Well at least you got 7 good ones. Nice job man! I threw some slip floats in my small river bag after i read about you using that technique, haven't given it a try yet. WILL NOW FOR SURE! Haha. Got skunked up here at the creek mouthes and bridge pilings near by. Had one bite that snapped the tail off. I started out about 2pm tried for some whites using rattle baits until the sun drew, then started dragin twisters. The wind was blowin' out from me from the south. Should have went to my spots on the other side and fished the wind blown side.

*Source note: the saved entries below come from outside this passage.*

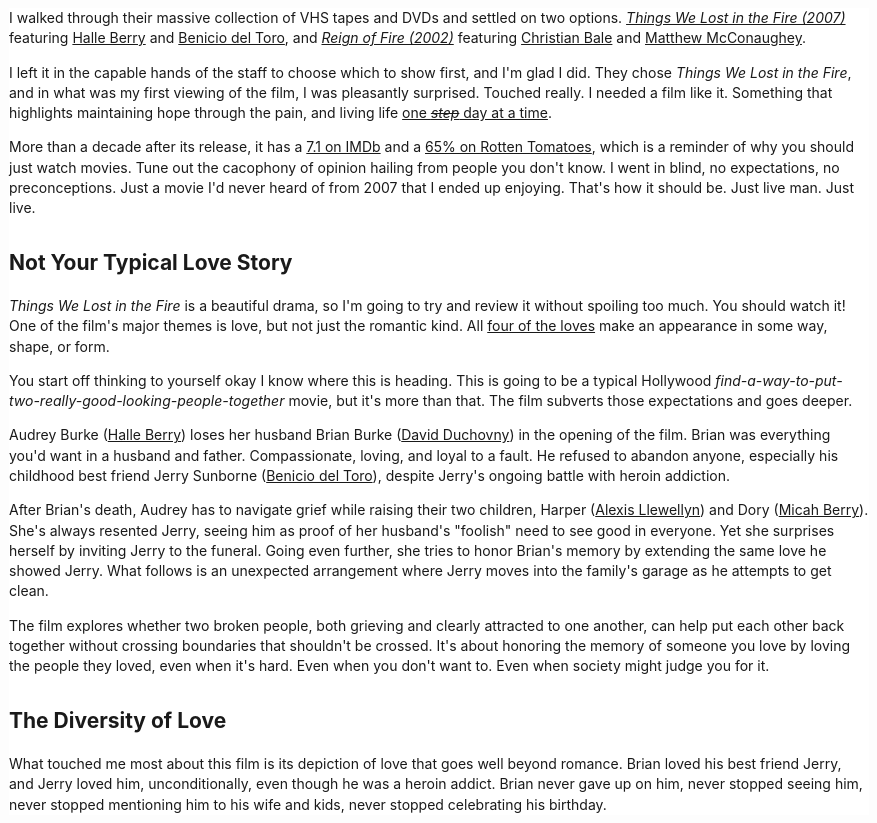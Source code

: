 I walked through their massive collection of VHS tapes and DVDs and settled on two options. _[Things We Lost in the Fire (2007)](https://en.wikipedia.org/wiki/Things_We_Lost_in_the_Fire_(film))_ featuring [Halle Berry](https://en.wikipedia.org/wiki/Halle_Berry) and [Benicio del Toro](https://en.wikipedia.org/wiki/Benicio_del_Toro), and _[Reign of Fire (2002)](https://en.wikipedia.org/wiki/Reign_of_Fire_(film))_ featuring [Christian Bale](https://en.wikipedia.org/wiki/Christian_Bale) and [Matthew McConaughey](https://en.wikipedia.org/wiki/Matthew_McConaughey).

I left it in the capable hands of the staff to choose which to show first, and I'm glad I did. They chose _Things We Lost in the Fire_, and in what was my first viewing of the film, I was pleasantly surprised. Touched really. I needed a film like it. Something that highlights maintaining hope through the pain, and living life [one <i><s>step</s></i> day at a time](https://www.youtube.com/watch?v=1WDmCPTlC3k).

More than a decade after its release, it has a [7.1 on IMDb](https://www.imdb.com/title/tt0469623/) and a [65% on Rotten Tomatoes](https://www.rottentomatoes.com/m/things_we_lost_in_the_fire), which is a reminder of why you should just watch movies. Tune out the cacophony of opinion hailing from people you don't know. I went in blind, no expectations, no preconceptions. Just a movie I'd never heard of from 2007 that I ended up enjoying. That's how it should be. Just live man. Just live.

## Not Your Typical Love Story

_Things We Lost in the Fire_ is a beautiful drama, so I'm going to try and review it without spoiling too much. You should watch it! One of the film's major themes is love, but not just the romantic kind. All [four of the loves](https://en.wikipedia.org/wiki/The_Four_Loves) make an appearance in some way, shape, or form.

You start off thinking to yourself okay I know where this is heading. This is going to be a typical Hollywood _find-a-way-to-put-two-really-good-looking-people-together_ movie, but it's more than that. The film subverts those expectations and goes deeper.

Audrey Burke ([Halle Berry](https://en.wikipedia.org/wiki/Halle_Berry)) loses her husband Brian Burke ([David Duchovny](https://en.wikipedia.org/wiki/David_Duchovny)) in the opening of the film. Brian was everything you'd want in a husband and father. Compassionate, loving, and loyal to a fault. He refused to abandon anyone, especially his childhood best friend Jerry Sunborne ([Benicio del Toro](https://en.wikipedia.org/wiki/Benicio_del_Toro)), despite Jerry's ongoing battle with heroin addiction.

After Brian's death, Audrey has to navigate grief while raising their two children, Harper ([Alexis Llewellyn](https://www.imdb.com/name/nm1505497/)) and Dory ([Micah Berry](https://www.imdb.com/name/nm2512732/)). She's always resented Jerry, seeing him as proof of her husband's "foolish" need to see good in everyone. Yet she surprises herself by inviting Jerry to the funeral. Going even further, she tries to honor Brian's memory by extending the same love he showed Jerry. What follows is an unexpected arrangement where Jerry moves into the family's garage as he attempts to get clean.

The film explores whether two broken people, both grieving and clearly attracted to one another, can help put each other back together without crossing boundaries that shouldn't be crossed. It's about honoring the memory of someone you love by loving the people they loved, even when it's hard. Even when you don't want to. Even when society might judge you for it.

## The Diversity of Love

What touched me most about this film is its depiction of love that goes well beyond romance. Brian loved his best friend Jerry, and Jerry loved him, unconditionally, even though he was a heroin addict. Brian never gave up on him, never stopped seeing him, never stopped mentioning him to his wife and kids, never stopped celebrating his birthday.
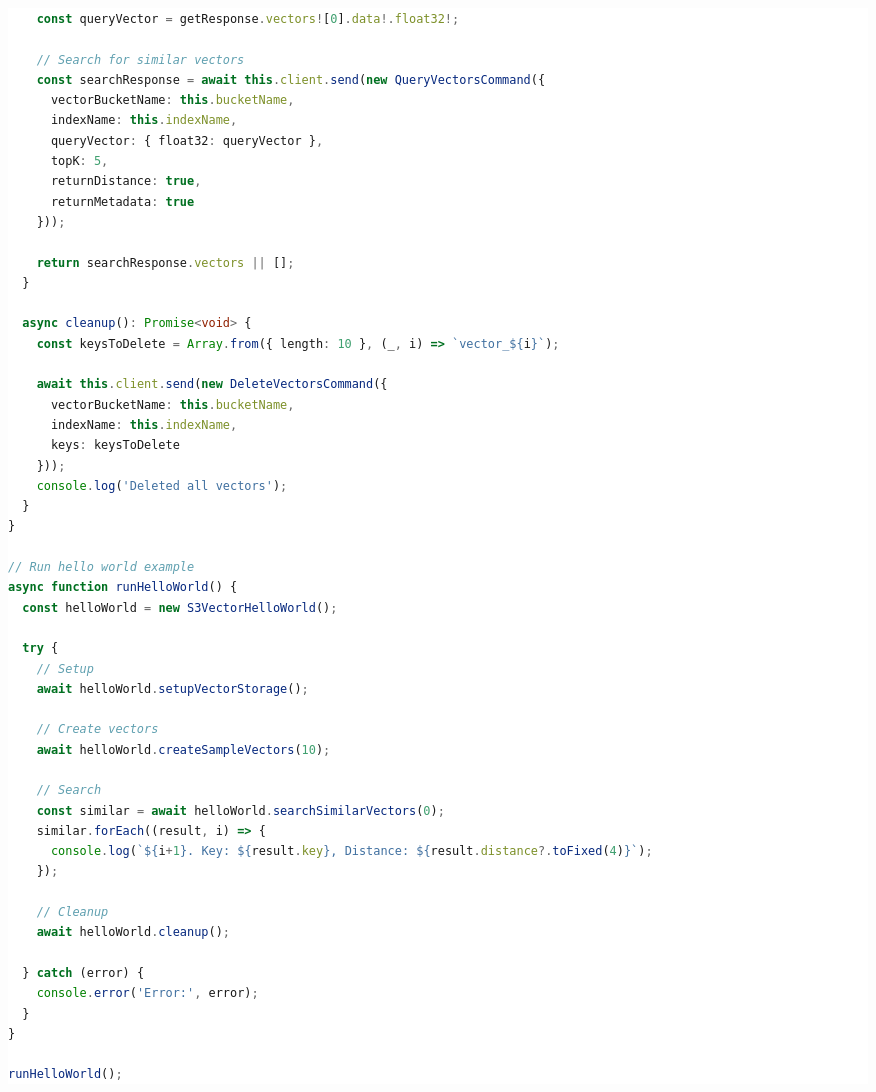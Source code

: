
```typescript
    const queryVector = getResponse.vectors![0].data!.float32!;

    // Search for similar vectors
    const searchResponse = await this.client.send(new QueryVectorsCommand({
      vectorBucketName: this.bucketName,
      indexName: this.indexName,
      queryVector: { float32: queryVector },
      topK: 5,
      returnDistance: true,
      returnMetadata: true
    }));

    return searchResponse.vectors || [];
  }

  async cleanup(): Promise<void> {
    const keysToDelete = Array.from({ length: 10 }, (_, i) => `vector_${i}`);
    
    await this.client.send(new DeleteVectorsCommand({
      vectorBucketName: this.bucketName,
      indexName: this.indexName,
      keys: keysToDelete
    }));
    console.log('Deleted all vectors');
  }
}

// Run hello world example
async function runHelloWorld() {
  const helloWorld = new S3VectorHelloWorld();

  try {
    // Setup
    await helloWorld.setupVectorStorage();
    
    // Create vectors
    await helloWorld.createSampleVectors(10);
    
    // Search
    const similar = await helloWorld.searchSimilarVectors(0);
    similar.forEach((result, i) => {
      console.log(`${i+1}. Key: ${result.key}, Distance: ${result.distance?.toFixed(4)}`);
    });
    
    // Cleanup
    await helloWorld.cleanup();
    
  } catch (error) {
    console.error('Error:', error);
  }
}

runHelloWorld();
```
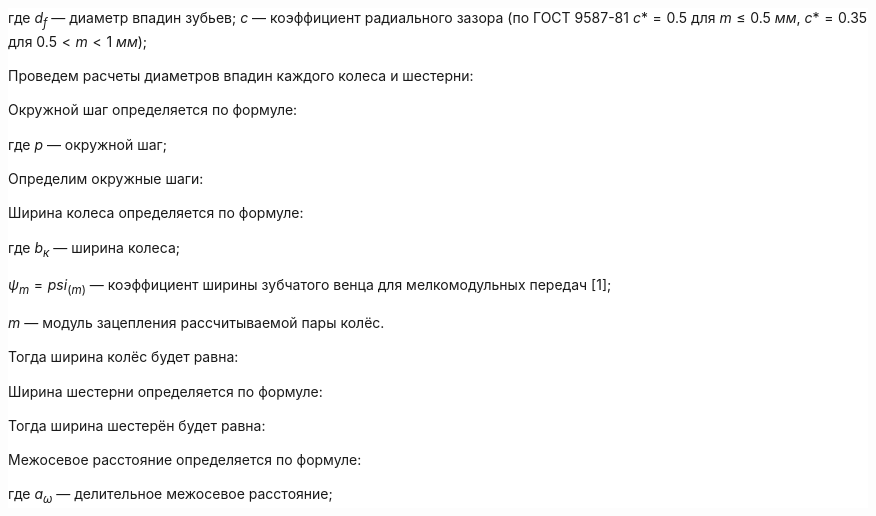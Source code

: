 где $d_f$ — диаметр впадин зубьев;
$c$ — коэффициент радиального зазора (по ГОСТ 9587-81 $c* = 0.5$ для $m \leq 0.5\ мм$, $c* = 0.35$ для $0.5 < m < 1 \ мм$);

Проведем расчеты диаметров впадин каждого колеса и шестерни:
$$
$$
$$
$$
$$
$$
$$
$$

Окружной шаг определяется по формуле:
$$
$$

где $p$ — окружной шаг;

Определим окружные шаги:
$$
$$
$$
$$

Ширина колеса определяется по формуле:
$$
$$

где $b_к$ — ширина колеса;

$\psi_m = {psi_(m)}$ — коэффициент ширины зубчатого венца для мелкомодульных передач [1];

$m$ — модуль зацепления рассчитываемой пары колёс.

Тогда ширина колёс будет равна:
$$
$$
$$
$$

Ширина шестерни определяется по формуле:
$$
$$

Тогда ширина шестерён будет равна:
$$
$$
$$
$$

Межосевое расстояние определяется по формуле:
$$
$$

где $a_\omega$ — делительное межосевое расстояние;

Hindsight. 


Posted using Outdoor Hub Campfire


----------



## look111 (May 3, 2012)

glad to see you are still doing good fishercreekrick. me not showing up is my loss. i'll get it together one day and meet up with you. I went to the Ky side this evening and was skunked. no one there was catching fish or even getting bites. we were at the far end of the wall. barge traffic hurt us too. 2 or 3 went through in the time we were there. spread the debris all over the area we tried to fish.


----------



## Thompy04 (Jan 26, 2013)

Have been a lurker for awhile, so this is my first post. Fished Ohio side yesterday on the rocks and the "point" down river a spell. Nothing to show, seems like this is an ongoing ordeal. Gotta give kuduos to those able to reel em' in. 

Today I tried down at Shawnee State Marina, inside and at the mouth, again nothing to show. These spots are hit and miss however through the winter months, yet still seem to produce on occasion. I will say the marina has never been as good as it was 10+ years ago. My brother and I used to catch 12-15 sauger a day before dark after school almost every trip.

I was throwing every bit of plastic I had; twisters in every color under the sun, small swimbaits, baby flukes/bass assassins', and tried swimming small tubes. I also tried spoons/bladebaits. Nada. Thats just the way the cookie crumbles on the Big O, however.


----------



## I Fish (Sep 24, 2008)

Thompy04 said:


> Have been a lurker for awhile, so this is my first post.......... Thats just the way the cookie crumbles on the Big O, however.


Welcome aboard! Looks like you've already got half the puzzle!


----------



## fishercreekrick (Jan 19, 2010)

it wasnt good for me eather yesterday morn. got very wet and not a fish


----------



## Daveo76 (Apr 14, 2004)

Thompy04, welcome to the forum. Do you ever try the creek by the boat ramp at Shawnee? That's where I get them when the water is high. Welcome again.


----------



## Thompy04 (Jan 26, 2013)

Oh yeah, Dave we used to just vertical fish off "the bridge". I live right across the street and have fished there for years, that old bridge ain't what it used to be! The used to dredge all the way to the bridge and when they quit going that far it dried up considerably. I've caught some 18"+ fish in there in the past though. 


Posted using Outdoor Hub Campfire


----------